(Directions):
Below are records to be copied exactly; their pictures are to be omitted.

*** Records for the exercise ***

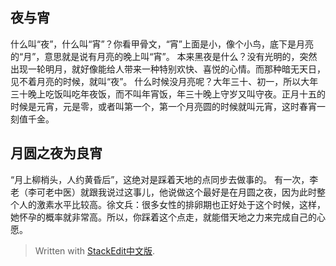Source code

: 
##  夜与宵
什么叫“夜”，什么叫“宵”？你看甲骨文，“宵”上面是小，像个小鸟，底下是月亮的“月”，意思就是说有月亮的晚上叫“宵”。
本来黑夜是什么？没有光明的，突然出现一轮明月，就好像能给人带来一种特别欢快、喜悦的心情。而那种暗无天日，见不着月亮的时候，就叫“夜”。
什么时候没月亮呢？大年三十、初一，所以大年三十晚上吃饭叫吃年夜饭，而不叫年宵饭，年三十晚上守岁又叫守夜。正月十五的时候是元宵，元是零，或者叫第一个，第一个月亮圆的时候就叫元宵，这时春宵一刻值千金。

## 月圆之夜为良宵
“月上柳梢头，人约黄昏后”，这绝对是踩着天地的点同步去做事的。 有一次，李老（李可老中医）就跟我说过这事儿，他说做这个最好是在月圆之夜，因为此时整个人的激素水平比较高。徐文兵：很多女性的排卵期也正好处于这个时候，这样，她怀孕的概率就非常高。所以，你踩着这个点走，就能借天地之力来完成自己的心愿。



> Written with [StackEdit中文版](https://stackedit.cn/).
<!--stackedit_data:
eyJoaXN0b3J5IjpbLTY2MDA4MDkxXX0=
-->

*** End of Records for the exercise ***

(Response to the task):
Source code

: 
##  夜与宵
什么叫“夜”，什么叫“宵”？你看甲骨文，“宵”上面是小，像个小鸟，底下是月亮的“月”，意思就是说有月亮的晚上叫“宵”。
本来黑夜是什么？没有光明的，突然出现一轮明月，就好像能给人带来一种特别欢快、喜悦的心情。而那种暗无天日，见不着月亮的时候，就叫“夜”。
什么时候没月亮呢？大年三十、初一，所以大年三十晚上吃饭叫吃年夜饭，而不叫年宵饭，年三十晚上守岁又叫守夜。正月十五的时候是元宵，元是零，或者叫第一个，第一个月亮圆的时候就叫元宵，这时春宵一刻值千金。

## 月圆之夜为良宵
“月上柳梢头，人约黄昏后”，这绝对是踩着天地的点同步去做事的。 有一次，李老（李可老中医）就跟我说过这事儿，他说做这个最好是在月圆之夜，因为此时整个人的激素水平比较高。徐文兵：很多女性的排卵期也正好处于这个时候，这样，她怀孕的概率就非常高。所以，你踩着这个点走，就能借天地之力来完成自己的心愿。



> Written with [StackEdit中文版](https://stackedit.cn/).
<!--stackedit_data:
eyJoaXN0b3J5IjpbLTY2MDA4MDkxXX0=
-->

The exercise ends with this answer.